WORK REQUIRED: Search the records for the string "değiştirdi". Copy each line where it occurs.

Data items:
....

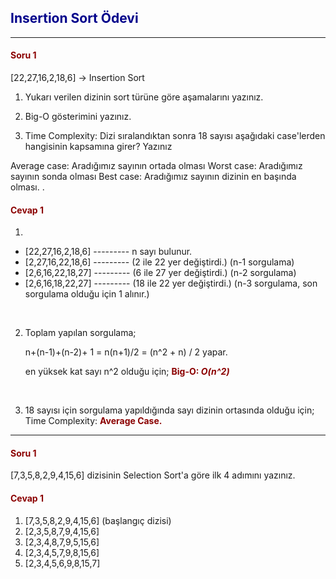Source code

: ## <span style="color:darkblue">Insertion Sort Ödevi</span>

<hr>

#### <span style="color:darkred">Soru 1</span>
[22,27,16,2,18,6] -> Insertion Sort

1. Yukarı verilen dizinin sort türüne göre aşamalarını yazınız.

2. Big-O gösterimini yazınız.

3. Time Complexity: Dizi sıralandıktan sonra 18 sayısı aşağıdaki case'lerden hangisinin kapsamına girer? Yazınız

Average case: Aradığımız sayının ortada olması
Worst case: Aradığımız sayının sonda olması
Best case: Aradığımız sayının dizinin en başında olması.
.


#### <span style="color:darkred">Cevap 1</span>
1.
- [22,27,16,2,18,6] --------- n sayı bulunur.
- [2,27,16,22,18,6] --------- (2 ile 22 yer değiştirdi.) (n-1 sorgulama)
- [2,6,16,22,18,27] --------- (6 ile 27 yer değiştirdi.)  (n-2 sorgulama)
- [2,6,16,18,22,27] --------- (18 ile 22 yer değiştirdi.) (n-3 sorgulama, son sorgulama olduğu için 1 alınır.)

<br>

2. Toplam yapılan sorgulama;

    n+(n-1)+(n-2)+ 1 = n(n+1)/2 = (n^2 + n) / 2 yapar.

    en yüksek kat sayı n^2 olduğu için;
    <span style="color:darkred; font-weight: bold">Big-O: *O(n^2)*</span>
    
<br>

3. 18 sayısı için sorgulama yapıldığında sayı dizinin ortasında olduğu için;
    Time Complexity:     <span style="color:darkred; font-weight: bold">Average Case.</span>

<hr>

#### <span style="color:darkred">Soru 1</span>

[7,3,5,8,2,9,4,15,6] dizisinin Selection Sort'a göre ilk 4 adımını yazınız.

#### <span style="color:darkred">Cevap 1</span>

1. [7,3,5,8,2,9,4,15,6] (başlangıç dizisi)
2. [2,3,5,8,7,9,4,15,6]
3. [2,3,4,8,7,9,5,15,6]
4. [2,3,4,5,7,9,8,15,6]
5. [2,3,4,5,6,9,8,15,7]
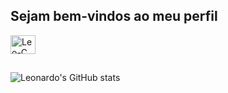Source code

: ## Sejam bem-vindos ao meu perfil
<img align="center" alt="Leo-C" height="30" width="40" src="https://cdn.jsdelivr.net/gh/devicons/devicon@latest/icons/c/c-original.svg"/>

##
![Leonardo's GitHub stats](https://github-readme-stats.vercel.app/api?username=LeonardoV61&show_icons=true&theme=transparent&iclude_all_comits=true&locale=pt-br&title_color=ff0000&text_color=808080&icon_color=ff0000&hide_border=true)
<!--![Top Langs](https://github-readme-stats.vercel.app/api/top-langs/?username=LeonardoV61&layout=compact&theme=transparent&locale=pt-br&title_color=ff0000&text_color=808080&icon_color=ff0000&hide_border=true) -->
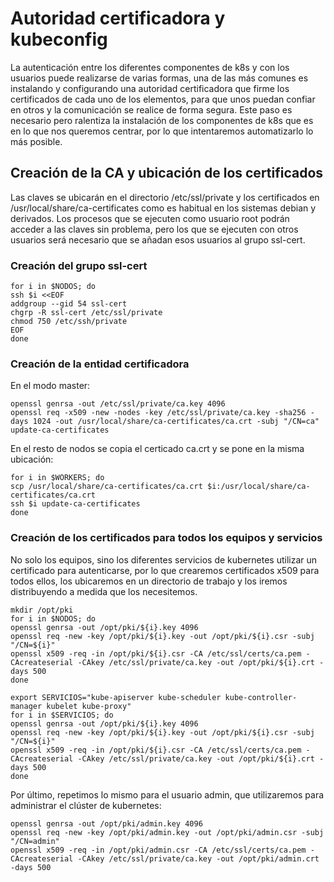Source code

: # Autoridad certificadora y kubeconfig
La autenticación entre los diferentes componentes de k8s y con los
usuarios puede realizarse de varias formas, una de las más comunes es
instalando y configurando una autoridad certificadora que firme los
certificados de cada uno de los elementos, para que unos puedan
confiar en otros y la comunicación se realice de forma segura. Este
paso es necesario pero ralentiza la instalación de los componentes de
k8s que es en lo que nos queremos centrar, por lo que intentaremos
automatizarlo lo más posible.

## Creación de la CA y ubicación de los certificados

Las claves se ubicarán en el directorio /etc/ssl/private y los
certificados en /usr/local/share/ca-certificates como es habitual en
los sistemas debian y derivados. Los procesos que se ejecuten como
usuario root podrán acceder a las claves sin problema, pero los que se
ejecuten con otros usuarios será necesario que se añadan esos usuarios
al grupo ssl-cert.

### Creación del grupo ssl-cert

    for i in $NODOS; do
	ssh $i <<EOF
    addgroup --gid 54 ssl-cert
    chgrp -R ssl-cert /etc/ssl/private
    chmod 750 /etc/ssh/private
	EOF
    done
	
### Creación de la entidad certificadora

En el modo master:

    openssl genrsa -out /etc/ssl/private/ca.key 4096
	openssl req -x509 -new -nodes -key /etc/ssl/private/ca.key -sha256 -days 1024 -out /usr/local/share/ca-certificates/ca.crt -subj "/CN=ca"
	update-ca-certificates
	
En el resto de nodos se copia el certicado ca.crt y se pone en la
misma ubicación:

    for i in $WORKERS; do
	scp /usr/local/share/ca-certificates/ca.crt $i:/usr/local/share/ca-certificates/ca.crt
	ssh $i update-ca-certificates
	done

### Creación de los certificados para todos los equipos y servicios

No solo los equipos, sino los diferentes servicios de kubernetes
utilizar un certificado para autenticarse, por lo que crearemos
certificados x509 para todos ellos, los ubicaremos en un directorio de
trabajo y los iremos distribuyendo a medida que los necesitemos.

    mkdir /opt/pki
	for i in $NODOS; do
	openssl genrsa -out /opt/pki/${i}.key 4096
	openssl req -new -key /opt/pki/${i}.key -out /opt/pki/${i}.csr -subj "/CN=${i}"
	openssl x509 -req -in /opt/pki/${i}.csr -CA /etc/ssl/certs/ca.pem -CAcreateserial -CAkey /etc/ssl/private/ca.key -out /opt/pki/${i}.crt -days 500
	done
	
	export SERVICIOS="kube-apiserver kube-scheduler kube-controller-manager kubelet kube-proxy"
	for i in $SERVICIOS; do
	openssl genrsa -out /opt/pki/${i}.key 4096
	openssl req -new -key /opt/pki/${i}.key -out /opt/pki/${i}.csr -subj "/CN=${i}"
	openssl x509 -req -in /opt/pki/${i}.csr -CA /etc/ssl/certs/ca.pem -CAcreateserial -CAkey /etc/ssl/private/ca.key -out /opt/pki/${i}.crt -days 500
	done

Por último, repetimos lo mismo para el usuario admin, que utilizaremos para administrar el clúster de kubernetes:

    openssl genrsa -out /opt/pki/admin.key 4096
    openssl req -new -key /opt/pki/admin.key -out /opt/pki/admin.csr -subj "/CN=admin"
	openssl x509 -req -in /opt/pki/admin.csr -CA /etc/ssl/certs/ca.pem -CAcreateserial -CAkey /etc/ssl/private/ca.key -out /opt/pki/admin.crt -days 500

....

EXPECTED ANSWER:
- [2,27,16,22,18,6] --------- (2 ile 22 yer değiştirdi.) (n-1 sorgulama)
- [2,6,16,22,18,27] --------- (6 ile 27 yer değiştirdi.)  (n-2 sorgulama)
- [2,6,16,18,22,27] --------- (18 ile 22 yer değiştirdi.) (n-3 sorgulama, son sorgulama olduğu için 1 alınır.)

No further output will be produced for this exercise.